God continues to speak to me in strange ways. Through a word of a friend, through the pages of a book, through a sudden quieting of my heart, through pleasant and unexpected blessings, through the beauty of the world in which I live… This week has been a strange one, to say the least, and I’ve been contemplating on the presence of God. What is it like and what can I compare it to? It is like the thundershower on a summer’s day that comes suddenly and vanishes as quickly as it came. It is like the soft and gentle breeze on an otherwise stagnant day that you feel on your face as you are walking along the way. It is like the pleasure of an unexpected phone call from that friend with whom you talk more infrequently than you ought. It is like having a few words jump out at you from a text and speaking into your life situation…

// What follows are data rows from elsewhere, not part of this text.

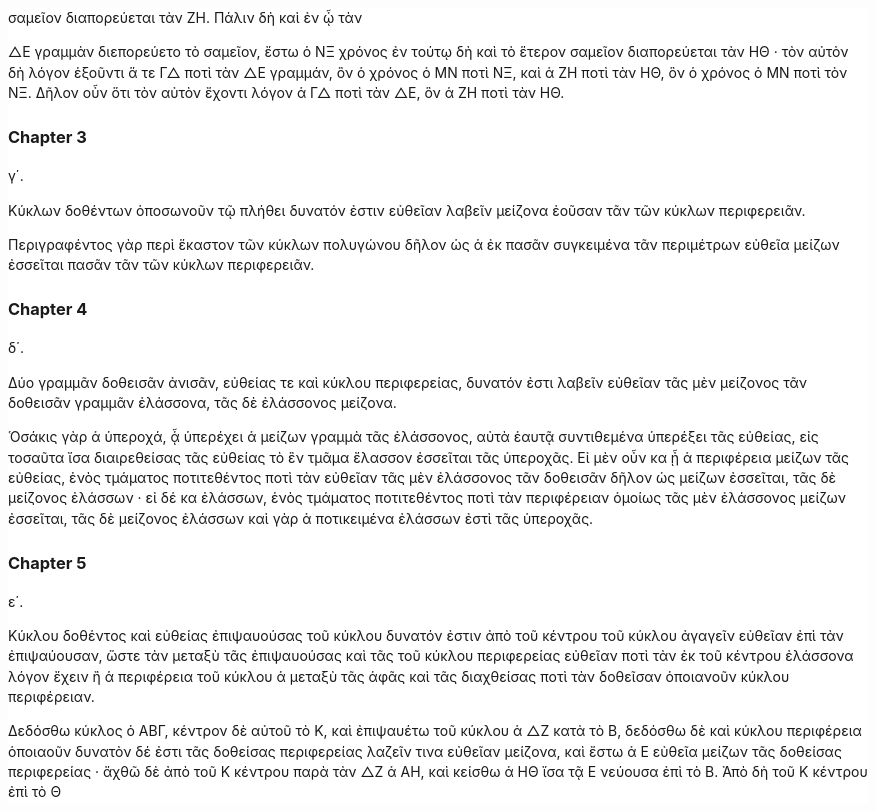 σαμεῖον διαπορεύεται τὰν ΖΗ. Πάλιν δὴ καὶ ἐν ᾧ τὰν

<pb n="16"/>
&#9651;Ε γραμμὰν διεπορεύετο τὸ σαμεῖον, ἔστω ὁ ΝΞ χρόνος
ἐν τούτῳ δὴ καὶ τὸ ἕτερον σαμεῖον διαπορεύεται τὰν
ΗΘ · τὸν αὐτὸν δὴ λόγον ἑξοῦντι ἅ τε Γ&#9651; ποτὶ τὰν &#9651;Ε
γραμμάν, ὃν ὁ χρόνος ὁ ΜΝ ποτὶ ΝΞ, καὶ ἁ ΖΗ ποτὶ
<lb n="5"/> τὰν ΗΘ, ὃν ὁ χρόνος ὁ ΜΝ ποτὶ τὸν ΝΞ. Δῆλον οὖν ὅτι
τὸν αὐτὸν ἔχοντι λόγον ἁ Γ&#9651; ποτὶ τὰν &#9651;Ε, ὃν ἁ ΖΗ ποτὶ
τὰν ΗΘ.</p>


### Chapter 3

<head>γ΄.</head>
<p>Κύκλων δοθέντων ὁποσωνοῦν τῷ πλήθει δυνατόν ἐστιν
<lb n="10"/> εὐθεῖαν λαβεῖν μείζονα ἐοῦσαν τᾶν τῶν κύκλων περιφερειᾶν.</p>
<p>Περιγραφέντος γὰρ περὶ ἕκαστον τῶν κύκλων πολυγώνου
δῆλον ὡς ἁ ἐκ πασᾶν συγκειμένα τᾶν περιμέτρων εὐθεῖα
μείζων ἐσσεῖται πασᾶν τᾶν τῶν κύκλων περιφερειᾶν.</p>


### Chapter 4

<lb n="15"/><head> δ΄.</head>
<p>Δύο γραμμᾶν δοθεισᾶν ἀνισᾶν, εὐθείας τε καὶ κύκλου
περιφερείας, δυνατόν ἐστι λαβεῖν εὐθεῖαν τᾶς μὲν μείζονος
τᾶν δοθεισᾶν γραμμᾶν ἐλάσσονα, τᾶς δὲ ἐλάσσονος
μείζονα.</p>
<lb n="20"/><p> Ὁσάκις γὰρ ἁ ὑπεροχά, ᾇ ὑπερέχει ἁ μείζων γραμμὰ
τᾶς ἐλάσσονος, αὐτὰ ἑαυτᾷ συντιθεμένα ὑπερέξει τᾶς
εὐθείας, εἰς τοσαῦτα ἴσα διαιρεθείσας τᾶς εὐθείας τὸ
ἓν τμᾶμα ἔλασσον ἐσσεῖται τᾶς ὑπεροχᾶς. Εἰ μὲν οὖν
κα ᾖ ἁ περιφέρεια μείζων τᾶς εὐθείας, ἑνὸς τμάματος
<lb n="25"/> ποτιτεθέντος ποτὶ τὰν εὐθεῖαν τᾶς μὲν ἐλάσσονος τᾶν
δοθεισᾶν δῆλον ὡς μείζων ἐσσεῖται, τᾶς δὲ μείζονος

<pb n="17"/>
ἐλάσσων · εἰ δέ κα ἐλάσσων, ἑνὸς τμάματος ποτιτεθέντος
ποτὶ τὰν περιφέρειαν ὁμοίως τᾶς μὲν ἐλάσσονος μείζων
ἐσσεῖται, τᾶς δὲ μείζονος ἐλάσσων καὶ γὰρ ἁ ποτικειμένα
ἐλάσσων ἐστὶ τᾶς ὑπεροχᾶς.</p>


### Chapter 5

<lb n="5"/><head> ε΄.</head>
<p>Κύκλου δοθέντος καὶ εὐθείας ἐπιψαυούσας τοῦ κύκλου
δυνατόν ἐστιν ἀπὸ τοῦ κέντρου τοῦ κύκλου ἀγαγεῖν
εὐθεῖαν ἐπὶ τὰν ἐπιψαύουσαν, ὥστε τὰν μεταξὺ τᾶς
ἐπιψαυούσας καὶ τᾶς τοῦ κύκλου περιφερείας εὐθεῖαν
<lb n="10"/> ποτὶ τὰν ἐκ τοῦ κέντρου ἐλάσσονα λόγον ἔχειν ἢ ἁ
περιφέρεια τοῦ κύκλου ἁ μεταξὺ τᾶς ἁφᾶς καὶ τᾶς
διαχθείσας ποτὶ τὰν δοθεῖσαν ὁποιανοῦν κύκλου
περιφέρειαν.</p>
<figure><graphic url="http://heml.mta.ca/lace/sidebysideview2/12882220"/></figure>
<p>Δεδόσθω κύκλος ὁ ΑΒΓ, κέντρον δὲ αὐτοῦ τὸ Κ, καὶ
<lb n="15"/> ἐπιψαυέτω τοῦ κύκλου ἁ &#9651;Ζ κατὰ τὸ Β, δεδόσθω δὲ καὶ
κύκλου περιφέρεια ὁποιαοῦν δυνατὸν δέ ἐστι τᾶς δοθείσας
περιφερείας λαζεῖν τινα εὐθεῖαν μείζονα, καὶ ἔστω ἁ Ε
εὐθεῖα μείζων τᾶς δοθείσας περιφερείας · ἄχθῶ δὲ ἀπὸ
τοῦ Κ κέντρου παρὰ τὰν &#9651;Ζ ἁ ΑΗ, καὶ κείσθω ἁ ΗΘ ἴσα
<lb n="20"/> τᾷ Ε νεύουσα ἐπὶ τὸ Β. Ἀπὸ δὴ τοῦ Κ κέντρου ἐπὶ τὸ Θ
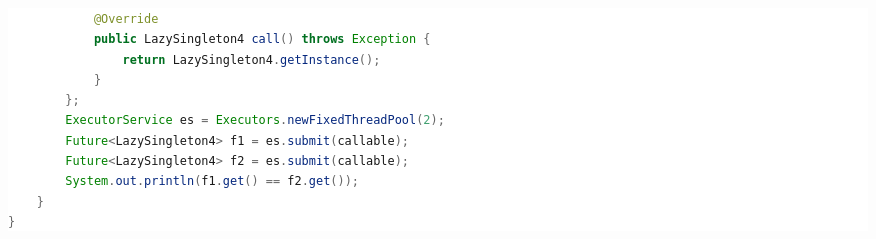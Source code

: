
 ```java
			@Override
			public LazySingleton4 call() throws Exception {
				return LazySingleton4.getInstance();
			}
		};
		ExecutorService es = Executors.newFixedThreadPool(2);
		Future<LazySingleton4> f1 = es.submit(callable);
		Future<LazySingleton4> f2 = es.submit(callable);
		System.out.println(f1.get() == f2.get());
	}
}
```

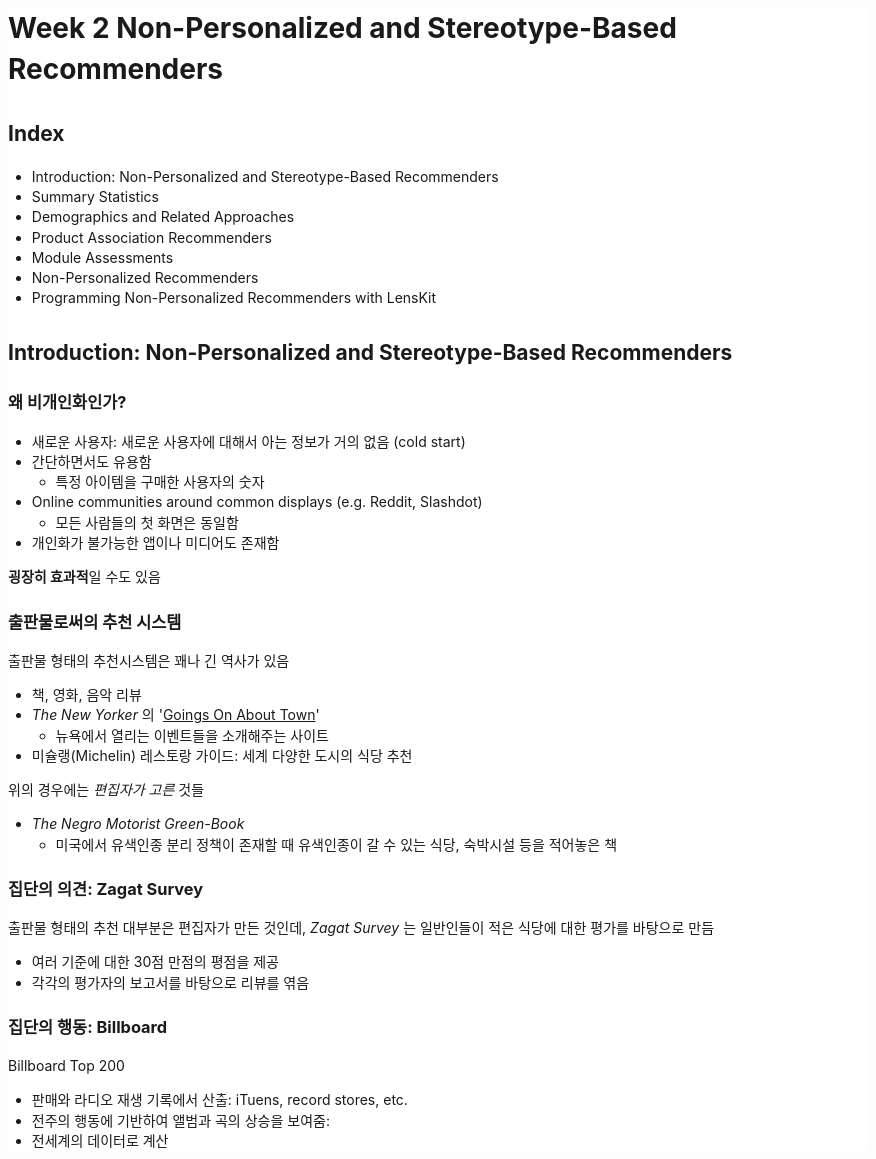 # Week 2 Non-Personalized and Stereotype-Based Recommenders

## Index

* Introduction: Non-Personalized and Stereotype-Based Recommenders
* Summary Statistics
* Demographics and Related Approaches
* Product Association Recommenders
* Module Assessments
* Non-Personalized Recommenders
* Programming Non-Personalized Recommenders with LensKit

## Introduction: Non-Personalized and Stereotype-Based Recommenders

### 왜 비개인화인가?

* 새로운 사용자: 새로운 사용자에 대해서 아는 정보가 거의 없음 (cold start)
* 간단하면서도 유용함
  * 특정 아이템을 구매한 사용자의 숫자
* Online communities around common displays (e.g. Reddit, Slashdot)
  * 모든 사람들의 첫 화면은 동일함
* 개인화가 불가능한 앱이나 미디어도 존재함

**굉장히 효과적**일 수도 있음

### 출판물로써의 추천 시스템

출판물 형태의 추천시스템은 꽤나 긴 역사가 있음

* 책, 영화, 음악 리뷰
* *The New Yorker* 의 '[Goings On About Town](https://www.newyorker.com/goings-on-about-town)'
  * 뉴욕에서 열리는 이벤트들을 소개해주는 사이트
* 미슐랭(Michelin) 레스토랑 가이드: 세계 다양한 도시의 식당 추천

위의 경우에는 *편집자가 고른* 것들

* *The Negro Motorist Green-Book*
  * 미국에서 유색인종 분리 정책이 존재할 때 유색인종이 갈 수 있는 식당, 숙박시설 등을 적어놓은 책

### 집단의 의견: Zagat Survey

출판물 형태의 추천 대부분은 편집자가 만든 것인데, *Zagat Survey* 는 일반인들이 적은 식당에 대한 평가를 바탕으로 만듬

* 여러 기준에 대한 30점 만점의 평점을 제공
* 각각의 평가자의 보고서를 바탕으로 리뷰를 엮음

### 집단의 행동: Billboard

Billboard Top 200

* 판매와 라디오 재생 기록에서 산출: iTuens, record stores, etc.
* 전주의 행동에 기반하여 앨범과 곡의 상승을 보여줌: 
* 전세계의 데이터로 계산
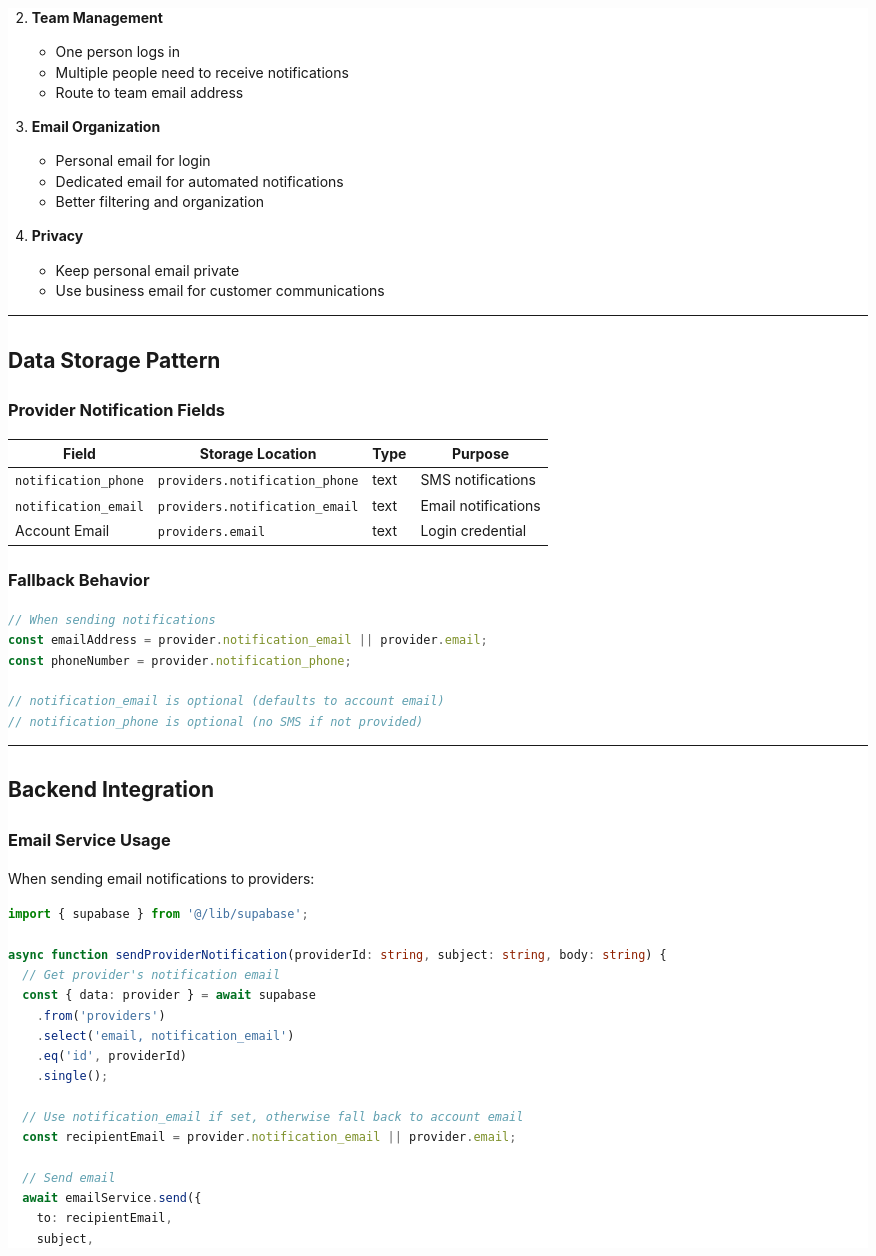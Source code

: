 2. **Team Management**
   - One person logs in
   - Multiple people need to receive notifications
   - Route to team email address

3. **Email Organization**
   - Personal email for login
   - Dedicated email for automated notifications
   - Better filtering and organization

4. **Privacy**
   - Keep personal email private
   - Use business email for customer communications

---

## Data Storage Pattern

### Provider Notification Fields

| Field | Storage Location | Type | Purpose |
|-------|-----------------|------|---------|
| `notification_phone` | `providers.notification_phone` | text | SMS notifications |
| `notification_email` | `providers.notification_email` | text | Email notifications |
| Account Email | `providers.email` | text | Login credential |

### Fallback Behavior

```typescript
// When sending notifications
const emailAddress = provider.notification_email || provider.email;
const phoneNumber = provider.notification_phone;

// notification_email is optional (defaults to account email)
// notification_phone is optional (no SMS if not provided)
```

---

## Backend Integration

### Email Service Usage

When sending email notifications to providers:

```typescript
import { supabase } from '@/lib/supabase';

async function sendProviderNotification(providerId: string, subject: string, body: string) {
  // Get provider's notification email
  const { data: provider } = await supabase
    .from('providers')
    .select('email, notification_email')
    .eq('id', providerId)
    .single();
  
  // Use notification_email if set, otherwise fall back to account email
  const recipientEmail = provider.notification_email || provider.email;
  
  // Send email
  await emailService.send({
    to: recipientEmail,
    subject,
```
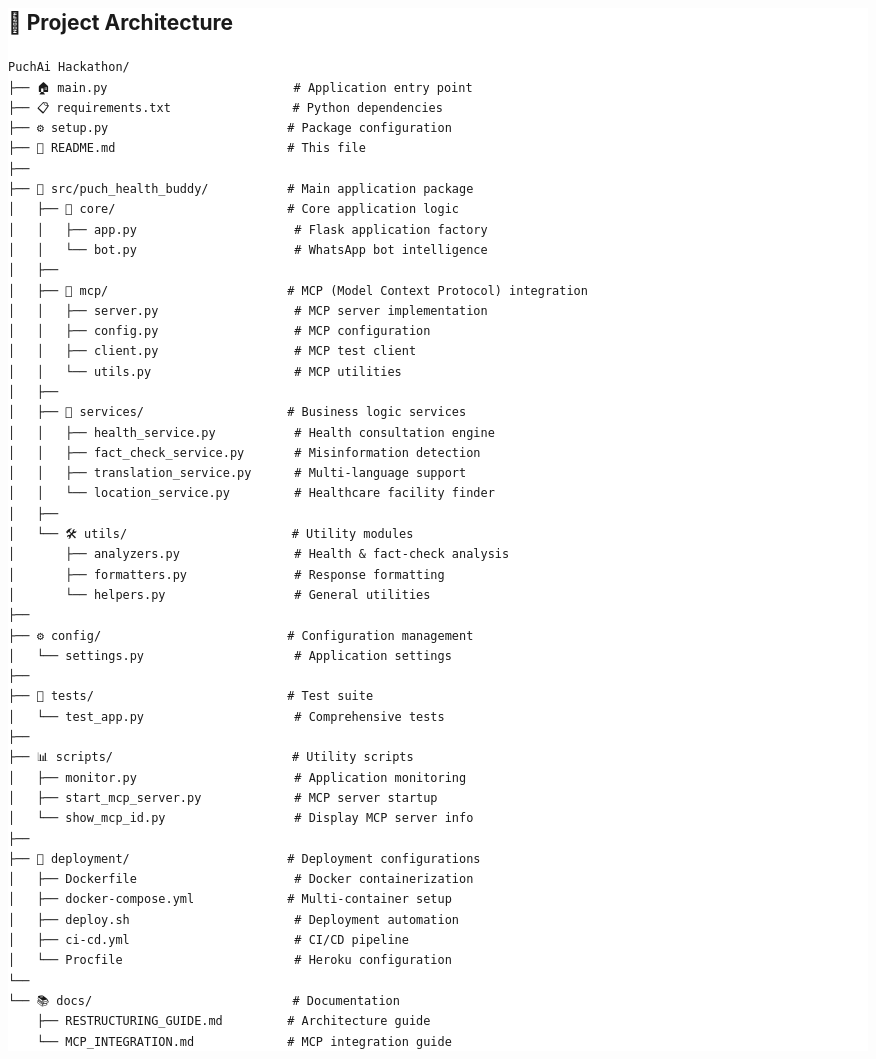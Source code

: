 ## 📁 Project Architecture

```
PuchAi Hackathon/
├── 🏠 main.py                          # Application entry point
├── 📋 requirements.txt                 # Python dependencies
├── ⚙️ setup.py                         # Package configuration
├── 📖 README.md                        # This file
├── 
├── 📂 src/puch_health_buddy/           # Main application package
│   ├── 🧠 core/                        # Core application logic
│   │   ├── app.py                      # Flask application factory
│   │   └── bot.py                      # WhatsApp bot intelligence
│   ├── 
│   ├── 🤖 mcp/                         # MCP (Model Context Protocol) integration
│   │   ├── server.py                   # MCP server implementation
│   │   ├── config.py                   # MCP configuration
│   │   ├── client.py                   # MCP test client
│   │   └── utils.py                    # MCP utilities
│   ├── 
│   ├── 🔧 services/                    # Business logic services
│   │   ├── health_service.py           # Health consultation engine
│   │   ├── fact_check_service.py       # Misinformation detection
│   │   ├── translation_service.py      # Multi-language support
│   │   └── location_service.py         # Healthcare facility finder
│   ├── 
│   └── 🛠️ utils/                       # Utility modules
│       ├── analyzers.py                # Health & fact-check analysis
│       ├── formatters.py               # Response formatting
│       └── helpers.py                  # General utilities
├── 
├── ⚙️ config/                          # Configuration management
│   └── settings.py                     # Application settings
├── 
├── 🧪 tests/                           # Test suite
│   └── test_app.py                     # Comprehensive tests
├── 
├── 📊 scripts/                         # Utility scripts
│   ├── monitor.py                      # Application monitoring
│   ├── start_mcp_server.py             # MCP server startup
│   └── show_mcp_id.py                  # Display MCP server info
├── 
├── 🚀 deployment/                      # Deployment configurations
│   ├── Dockerfile                      # Docker containerization
│   ├── docker-compose.yml             # Multi-container setup
│   ├── deploy.sh                       # Deployment automation
│   ├── ci-cd.yml                       # CI/CD pipeline
│   └── Procfile                        # Heroku configuration
└── 
└── 📚 docs/                            # Documentation
    ├── RESTRUCTURING_GUIDE.md         # Architecture guide
    └── MCP_INTEGRATION.md             # MCP integration guide
```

Obviously, these are merely comparisons, and by their nature inadequate. And yet it is an attempt to describe to you the dynamics of the relationship of Creator and creature. The finiteness of man is such that the presence of God, though everywhere, is not easily captured –that is, comprehended — by men. Perhaps this shows that there is something to be said about the Divine reveling himself to us. This is a quote from a book I’m reading which is profound even if you do not happen to agree with the specifics:

“The feature of divine disruption is typical of all literary genres in all periods of biblical history. It appears in the primeval legenda (e.g., Noah, Gen 6:13), in the patriarchal saga of epiphanic visitations (e.g., Abraham, Gen 12:1 ff.), in the national epic of theophanies to Moses (e.g., Exod 3:1 ff.), in the visions of the great prophets (e.g., Amos, 7:15), in the psalms (e.g., Ps. 139:7), in Job’s pleas (e.g., 23:3 ff.), in the Jobian theophany from the whirlwind (Job 38:1 ff.), and in the synoptic traditions on the appearances of the risen Lord (e.g., Mark 16:11 et par). Biblical man is always ‘surprised by God.'” (The Elusive Presence, S. Terrien, 28).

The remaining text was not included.